Mesajı Okuyun
Old 03-06-2010, 12:38   #4
wellan

 
Varsayılan

İİY’nın 340. maddesindeki ikinci ödeme şartı ise; icra takibinin kesinleşmesinden sonra alacaklının muvafakatıyla icra dairesinde kararlaştırılan borcun taksitle ödenmesidir.

Ödeme koşulunun bu biçiminin ihlalinin suç oluşturabilmesi için, borçlu hakkında geçerli ve kesinleşen bir icra takibinin bulunması, borçlunun taahhüdünün alacaklı, vekili veya yasal temsilcisi tarafından kabul edilmesi, ödenecek toplam miktarın rakamsal olarak belirlenmesi, tarafların belirlenen bu miktar üzerinde icap ve kabulde bulunmaları, taahhüt esnasında alacaklı veya vekili veya yasal temsilcisi hazır değil ise, alacaklının kabul keyfiyetinin ödeme tarihinden önce borçluya bir muhtıra ile bildirilmesi gerekmektedir. Sayılan koşullardan birinin bulunmaması halinde ödeme şartını makbul bir sebep olmaksızın ihlal eden borçlunun bu madde ile cezalandırılması olanağı bulunmamaktadır.YCGK 2001/17HD-294 K.2002/1.

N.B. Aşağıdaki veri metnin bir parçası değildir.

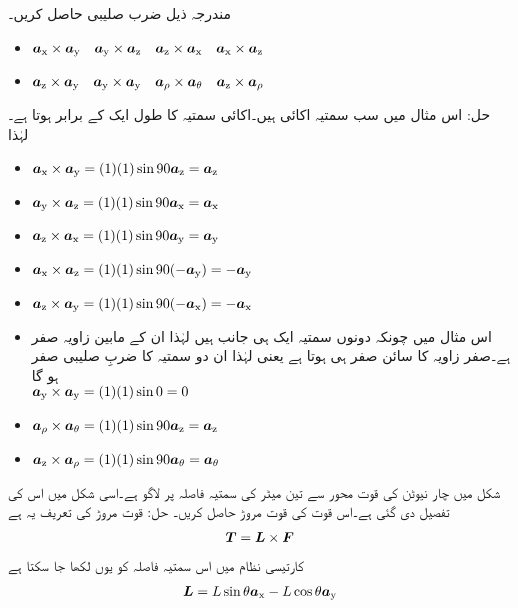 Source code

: 
مندرجہ ذیل ضرب صلیبی حاصل کریں۔
\begin{itemize}
\item
$\ax \times \ay \quad \ay \times \az \quad \az \times \ax \quad \ax \times \az$ \\
\item
 $\az \times \ay \quad \ay \times \ay \quad \arho \times \atheta \quad \az \times \arho$
\end{itemize}

حل: اس مثال میں سب سمتیہ اکائی ہیں۔اکائی سمتیہ کا طول ایک کے برابر ہوتا ہے۔ لہٰذا
\begin{itemize}
\item
$\ax \times \ay=(1)(1) \sin 90 \az =\az$\\
\item
$\ay \times \az=(1)(1) \sin 90 \ax =\ax$\\
\item
$\az \times \ax=(1)(1) \sin 90 \ay =\ay$\\
\item
$\ax \times \az=(1)(1) \sin 90 (-\ay) =-\ay$\\
\item
$\az \times \ay=(1)(1) \sin 90 (-\ax) =-\ax$\\
\item
اس مثال میں چونکہ دونوں سمتیہ ایک ہی جانب ہیں لہٰذا ان کے مابین زاویہ صفر ہے۔صفر زاویہ کا سائن صفر ہی ہوتا ہے یعنی  لہٰذا ان دو سمتیہ کا ضربِ صلیبی صفر ہو گا\\
$\ay \times \ay=(1)(1) \sin 0  =0$\\
\item
$\arho \times \atheta=(1)(1) \sin 90  \az =\az$\\
\item
$\az \times \arho=(1)(1) \sin 90 \atheta =\atheta $\\
\end{itemize}
%
شکل  میں  چار نیوٹن کی قوت  محور سے تین میٹر کی سمتیہ فاصلہ   پر لاگو ہے۔اسی شکل میں اس کی تفصیل دی گئی ہے۔اس قوت کی قوت مروڑ  حاصل کریں۔
	حل:
	قوت مروڑ  کی تعریف یہ ہے
\begin{align}
\kvec{T}=\kvec{L} \times \kvec{F}
\end{align}
کارتیسی نظام میں اس سمتیہ فاصلہ کو یوں لکھا جا سکتا ہے
\begin{align}
\kvec{L}=L \sin \theta \ax-L \cos \theta \ay
\end{align}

Sayın meslektaşım Yargıtay son zamanlarda benimsemiş olduğu içtihatları dairesinde yukarıda altı çizili olarak belirtmiş olduğum şartları titizlikle kontrol etmekte ve haciz sırasında alınmış olan icra taahhütlerini geçersiz sayma yönünde anlayış sergilemektedir.Ödenecek toplam miktarın açıkça alacak kalemleri belirli olacak şekilde borçluya tefhiminin yapılması ve tutanağa yazılması gerekmektedir.Taahhüt süresince işleyecek olan faizden feragat edilmiş olması icra taahhüdünü etkilemeyeceğini düşünüyorum.Faizin açık ve net bir şekilde alacak kalemi olarak yazıldıktan sonra işleyecek olan faizlerden feragat edilmesinin taahhüdün geçerliliğine İİK 340 gereği bir etkisi yoktur.Borçlunun ödemekle yükümlü olduğu miktar zaten taahhüt verilen miktar olup ,borçlunun cezalandırılmasını taahhüt edilen miktar üzerinden istenebilir.SAYGILARIMLA.Çalışmalarınızda başarılar diliyorum.